- Date: December 17, 1983
- Season: 1983
- Stadium: Florida Citrus Bowl
- Location: Orlando, Florida
- MVP: RB Johnnie Jones (Tennessee)
- Referee: Paul Schmitt (SICOA)
- Attendance: 50,500

United States TV coverage
- Network: ESPN/Mizlou
- Announcers: Howard David, Lee Corso and Duane Dow

= 1983 Florida Citrus Bowl =

American college football game

The 1983 Florida Citrus Bowl was an American college football bowl game played on December 17, 1983 at Florida Citrus Bowl in Orlando, Florida. The game pitted the Tennessee Volunteers and the Maryland Terrapins.

==Background==
===Tennessee===
Tennessee started the season 1-2, with a win over New Mexico and losses to #10 Pittsburgh and #11 Auburn (all at home). The Volunteers promptly won the next five games, including a road victory at #11 Alabama. A loss to Ole Miss was followed by victories over Kentucky and Vanderbilt to end the season tied for third place with Florida in the Southeastern Conference.

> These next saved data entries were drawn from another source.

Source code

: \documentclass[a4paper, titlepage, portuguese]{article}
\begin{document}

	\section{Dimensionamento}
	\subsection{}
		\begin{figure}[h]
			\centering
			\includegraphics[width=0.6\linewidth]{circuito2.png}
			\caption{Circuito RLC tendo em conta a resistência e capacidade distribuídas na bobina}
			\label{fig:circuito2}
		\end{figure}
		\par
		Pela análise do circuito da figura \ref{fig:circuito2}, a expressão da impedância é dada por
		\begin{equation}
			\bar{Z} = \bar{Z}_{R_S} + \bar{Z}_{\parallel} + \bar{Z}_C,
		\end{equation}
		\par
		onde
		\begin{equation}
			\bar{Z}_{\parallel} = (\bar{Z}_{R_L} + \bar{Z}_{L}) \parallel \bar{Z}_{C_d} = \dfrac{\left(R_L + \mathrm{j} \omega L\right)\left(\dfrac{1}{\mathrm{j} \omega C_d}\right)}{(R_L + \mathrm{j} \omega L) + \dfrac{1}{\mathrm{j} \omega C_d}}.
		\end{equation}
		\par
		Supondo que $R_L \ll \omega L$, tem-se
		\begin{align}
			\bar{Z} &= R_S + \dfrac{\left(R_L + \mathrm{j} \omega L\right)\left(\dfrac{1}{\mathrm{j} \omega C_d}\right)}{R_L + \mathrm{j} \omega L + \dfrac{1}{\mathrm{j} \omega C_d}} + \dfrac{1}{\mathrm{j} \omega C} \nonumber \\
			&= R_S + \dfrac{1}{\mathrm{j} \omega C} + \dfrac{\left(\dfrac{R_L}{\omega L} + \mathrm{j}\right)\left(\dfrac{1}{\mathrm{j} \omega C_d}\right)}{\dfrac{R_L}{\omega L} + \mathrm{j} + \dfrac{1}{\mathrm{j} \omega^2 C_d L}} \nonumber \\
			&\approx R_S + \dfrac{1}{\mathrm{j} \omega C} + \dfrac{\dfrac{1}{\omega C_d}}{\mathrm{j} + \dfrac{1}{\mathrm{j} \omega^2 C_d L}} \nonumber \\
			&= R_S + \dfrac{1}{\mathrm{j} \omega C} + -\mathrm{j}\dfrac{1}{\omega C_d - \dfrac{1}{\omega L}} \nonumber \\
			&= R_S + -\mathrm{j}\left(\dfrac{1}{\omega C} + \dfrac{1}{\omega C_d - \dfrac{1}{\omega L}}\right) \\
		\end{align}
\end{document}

This was Tennessee's third straight bowl season.

===Maryland===
Maryland began the season ranked #17, and they opened the season with a win over SEC opponent Vanderbilt. A loss to #20 West Virginia dropped them out of the polls, but the Terrapins won the next six games (with highlight wins over #17 Pittsburgh and #3 North Carolina), rising up to #7 in the polls. However, the Terps lost their next two games (to #3 Auburn and #17 Clemson), though they finished the season with a win over North Carolina State. Due to Clemson (who won all seven of their ACC games) being on probation for recruiting violations, Maryland (who finished 5-1 in ACC play) was declared the champion of the Atlantic Coast Conference. This was their first ACC title since 1976. This was their fourth straight bowl season.

===Bowl===
After 37 Tangerine Bowls, this was the first time that the game was played under the Florida Citrus moniker, accompanying the newly named stadium with the same name, which had been known as "Orlando Stadium" from 1977 to 1982.

==Game summary==
- Maryland – Jess Atkinson 18 yard field goal
- Tennessee – Lenny Taylor 12 yard touchdown pass from Alan Cockrell (Reveiz kick)
- Maryland – Jess Atkinson 48 yard field goal
- Maryland – Jess Atkinson 31 yard field goal
- Tennessee – Fuad Reveiz 25 yard field goal
- Maryland – Jess Atkinson 22 yard field goal
- Tennessee – Sam Henderson 19 yard touchdown run (Pass failed)
- Maryland – Rick Badanjek 3 yard touchdown run (Badjanek run)
- Tennessee – Johnnie Jones 1 yard touchdown run (Reveiz kick)
- Tennessee – Johnnie Jones 2 yard touchdown run (Reveiz kick)
- Maryland – Jess Atkinson 26 yard field goal

The Vols beat the Terps on the ground and in the turnover department, with Boomer Esiason getting injured after only six passes, which led to Frank Reich taking over. Johnnie Jones rushed for 154 yards on 29 carries with two touchdowns, while Alan Cockrell threw 16-of-23 for 185 yards and one touchdown. Alvin Toles recovered a fumble and intercepted a Frank Reich pass, with both leading to scores by Tennessee. Tennessee had 25 first downs to Maryland's 17, while having 201 rushing yards and 185 passing yards, while Maryland had 95 rushing yards and 253 passing yards. Both teams turned the ball over twice. There was only one punt (by Tennessee), which went for 47 yards. The possession time was won by Tennessee, by 12 seconds. Reich went 14-of-22 for 192 yards with one interception. Jess Atkinson kicked five field goals for Maryland.

==Aftermath==
Tennessee would continue to reach bowl games, reaching four in the next four years (along with a SEC title). They did not come back to the Florida Citrus Bowl again until 1994. Maryland reached bowls in the next two seasons, though those would be the last for the rest of the decade. They have not reached the Citrus Bowl since this game.